Der MFA-Beruf ist ein offizieller Engpassberuf. Tausende Stellen bleiben monatelang unbesetzt, besonders in Facharztpraxen und im ländlichen Raum. MFA haben aktuell eine extrem starke Verhandlungsposition — Arbeitgeber konkurrieren um qualifiziertes Personal mit Zusatzleistungen, flexiblen Arbeitszeiten und Gehaltszuschlägen.
Welches Gehalt kann ich als MFA erwarten?
Nach dem Gehaltstarifvertrag MFA (Verband medizinischer Fachberufe) liegt das Einstiegsgehalt bei ca. 2.200–2.500 € brutto/Monat. Mit Berufserfahrung sind 2.800–3.400 € realistisch, in Leitungsfunktionen oder mit Spezialisierung (z. B. Onkologie, Dialyse) auch mehr. In Kliniken und MVZ wird oft nach TVöD gezahlt, was höher ausfallen kann.
Was ist der Unterschied zwischen MFA und Pflegefachkraft?
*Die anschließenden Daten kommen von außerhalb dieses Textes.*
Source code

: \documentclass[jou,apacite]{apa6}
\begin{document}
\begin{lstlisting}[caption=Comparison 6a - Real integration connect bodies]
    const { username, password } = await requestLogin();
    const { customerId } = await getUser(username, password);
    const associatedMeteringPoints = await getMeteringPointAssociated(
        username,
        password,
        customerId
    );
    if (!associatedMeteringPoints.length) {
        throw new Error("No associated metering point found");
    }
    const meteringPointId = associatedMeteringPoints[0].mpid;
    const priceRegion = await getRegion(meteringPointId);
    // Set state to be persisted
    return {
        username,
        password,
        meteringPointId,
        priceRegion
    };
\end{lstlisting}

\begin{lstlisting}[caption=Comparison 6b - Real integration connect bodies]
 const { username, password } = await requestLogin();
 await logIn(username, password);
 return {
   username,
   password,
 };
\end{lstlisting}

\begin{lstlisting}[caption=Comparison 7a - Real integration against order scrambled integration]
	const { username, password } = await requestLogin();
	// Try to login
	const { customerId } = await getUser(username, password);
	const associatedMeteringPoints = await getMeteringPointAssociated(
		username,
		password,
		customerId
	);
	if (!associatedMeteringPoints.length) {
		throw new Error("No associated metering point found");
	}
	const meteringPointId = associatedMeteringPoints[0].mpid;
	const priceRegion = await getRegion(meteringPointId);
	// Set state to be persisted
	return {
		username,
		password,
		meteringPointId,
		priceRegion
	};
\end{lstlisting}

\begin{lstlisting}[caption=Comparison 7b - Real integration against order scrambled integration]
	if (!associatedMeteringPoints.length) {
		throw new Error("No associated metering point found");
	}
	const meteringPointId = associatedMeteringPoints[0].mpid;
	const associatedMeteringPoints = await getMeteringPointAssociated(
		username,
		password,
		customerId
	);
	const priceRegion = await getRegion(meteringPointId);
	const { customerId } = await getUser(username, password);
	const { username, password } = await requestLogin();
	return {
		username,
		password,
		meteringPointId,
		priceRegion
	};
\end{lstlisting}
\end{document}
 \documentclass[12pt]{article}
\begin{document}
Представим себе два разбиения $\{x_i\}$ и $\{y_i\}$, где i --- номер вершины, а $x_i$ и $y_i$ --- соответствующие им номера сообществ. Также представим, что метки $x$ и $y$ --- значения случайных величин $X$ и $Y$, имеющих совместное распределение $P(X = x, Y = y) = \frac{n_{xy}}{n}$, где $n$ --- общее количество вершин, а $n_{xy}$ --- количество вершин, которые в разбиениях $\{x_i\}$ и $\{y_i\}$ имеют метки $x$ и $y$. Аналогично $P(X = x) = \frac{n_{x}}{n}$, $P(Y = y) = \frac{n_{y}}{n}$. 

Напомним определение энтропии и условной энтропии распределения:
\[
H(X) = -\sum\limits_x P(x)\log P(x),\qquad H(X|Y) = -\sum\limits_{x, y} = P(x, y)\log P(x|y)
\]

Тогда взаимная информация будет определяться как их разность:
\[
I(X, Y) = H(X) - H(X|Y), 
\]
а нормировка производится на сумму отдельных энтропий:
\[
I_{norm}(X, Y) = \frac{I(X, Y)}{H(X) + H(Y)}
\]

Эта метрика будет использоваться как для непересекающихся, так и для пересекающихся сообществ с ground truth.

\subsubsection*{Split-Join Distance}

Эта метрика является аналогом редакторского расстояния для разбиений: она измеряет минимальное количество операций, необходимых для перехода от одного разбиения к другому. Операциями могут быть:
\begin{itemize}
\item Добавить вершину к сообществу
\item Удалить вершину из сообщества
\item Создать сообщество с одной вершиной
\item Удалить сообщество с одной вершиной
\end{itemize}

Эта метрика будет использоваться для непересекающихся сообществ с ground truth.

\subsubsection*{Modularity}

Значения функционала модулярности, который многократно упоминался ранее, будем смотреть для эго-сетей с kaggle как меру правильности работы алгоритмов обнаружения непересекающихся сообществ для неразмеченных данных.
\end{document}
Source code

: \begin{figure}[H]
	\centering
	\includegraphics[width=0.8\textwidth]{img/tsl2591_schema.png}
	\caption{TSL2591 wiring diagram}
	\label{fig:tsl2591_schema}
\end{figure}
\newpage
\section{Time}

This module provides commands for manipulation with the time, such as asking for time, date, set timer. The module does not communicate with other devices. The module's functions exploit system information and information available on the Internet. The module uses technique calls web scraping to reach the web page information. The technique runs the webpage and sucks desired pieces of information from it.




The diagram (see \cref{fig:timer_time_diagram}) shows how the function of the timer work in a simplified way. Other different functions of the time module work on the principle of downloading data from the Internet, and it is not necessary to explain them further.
MFA arbeiten primär in der ambulanten Versorgung (Arztpraxen, MVZ) und übernehmen neben medizinischen auch organisatorische und administrative Aufgaben (Abrechnung, Terminplanung). Pflegefachkräfte arbeiten primär in der stationären Versorgung (Krankenhäuser, Pflegeheime) und fokussieren auf die pflegerische Patientenversorgung. Die Ausbildungen sind getrennt, aber ein Wechsel ist möglich.
Welche Karrieremöglichkeiten gibt es für MFA?
Spezialisierungen (z. B. Onkologie, Dialyse, Ambulantes Operieren) mit Zertifikat und höherem Gehalt. Aufstieg zur Praxismanagerin oder leitenden MFA. Wechsel in die pharmazeutische Industrie (Study Nurse, CRA). Weiterbildung zur Fachwirtin im Gesundheits- und Sozialwesen (IHK). Oder Brücke in die Pflege-Ausbildung mit verkürzter Laufzeit.